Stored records
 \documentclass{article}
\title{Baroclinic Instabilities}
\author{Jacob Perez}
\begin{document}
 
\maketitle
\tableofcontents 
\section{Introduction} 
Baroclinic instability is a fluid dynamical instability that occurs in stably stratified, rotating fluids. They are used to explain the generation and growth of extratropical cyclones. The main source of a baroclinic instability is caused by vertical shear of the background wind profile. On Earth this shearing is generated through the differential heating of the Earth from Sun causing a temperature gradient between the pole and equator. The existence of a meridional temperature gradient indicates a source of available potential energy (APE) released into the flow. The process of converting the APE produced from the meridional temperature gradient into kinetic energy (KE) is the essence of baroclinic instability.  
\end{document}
---
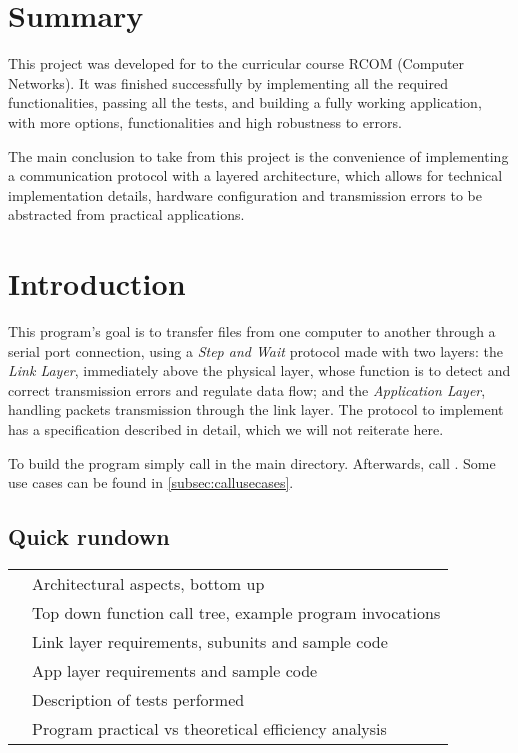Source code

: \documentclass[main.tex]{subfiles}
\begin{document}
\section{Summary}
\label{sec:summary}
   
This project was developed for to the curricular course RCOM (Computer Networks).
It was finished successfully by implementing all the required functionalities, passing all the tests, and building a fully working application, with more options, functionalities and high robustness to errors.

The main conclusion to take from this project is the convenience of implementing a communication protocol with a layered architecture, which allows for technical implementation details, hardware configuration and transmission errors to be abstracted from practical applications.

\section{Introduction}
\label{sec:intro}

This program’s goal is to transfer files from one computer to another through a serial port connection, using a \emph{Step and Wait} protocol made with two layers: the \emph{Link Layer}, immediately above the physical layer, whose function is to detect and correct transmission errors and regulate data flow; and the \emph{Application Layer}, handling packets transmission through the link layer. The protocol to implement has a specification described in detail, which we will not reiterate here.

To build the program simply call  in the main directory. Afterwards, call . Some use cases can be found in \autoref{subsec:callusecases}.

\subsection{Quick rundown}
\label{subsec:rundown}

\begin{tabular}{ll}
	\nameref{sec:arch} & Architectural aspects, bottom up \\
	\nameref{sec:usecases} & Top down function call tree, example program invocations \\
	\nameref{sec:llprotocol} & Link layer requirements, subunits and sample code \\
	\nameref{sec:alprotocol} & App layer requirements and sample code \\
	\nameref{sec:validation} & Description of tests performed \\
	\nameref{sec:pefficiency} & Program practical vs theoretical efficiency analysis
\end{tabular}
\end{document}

- _Your instructions_: Would you give again, exactly, the lines in the data above that run from the line containing "Source code" to the line containing "It was finished"? Include both ends and no pictures.

- _Solution to this task_:
Source code

: \documentclass[main.tex]{subfiles}
\begin{document}
\section{Summary}
\label{sec:summary}
   
This project was developed for to the curricular course RCOM (Computer Networks).
It was finished successfully by implementing all the required functionalities, passing all the tests, and building a fully working application, with more options, functionalities and high robustness to errors.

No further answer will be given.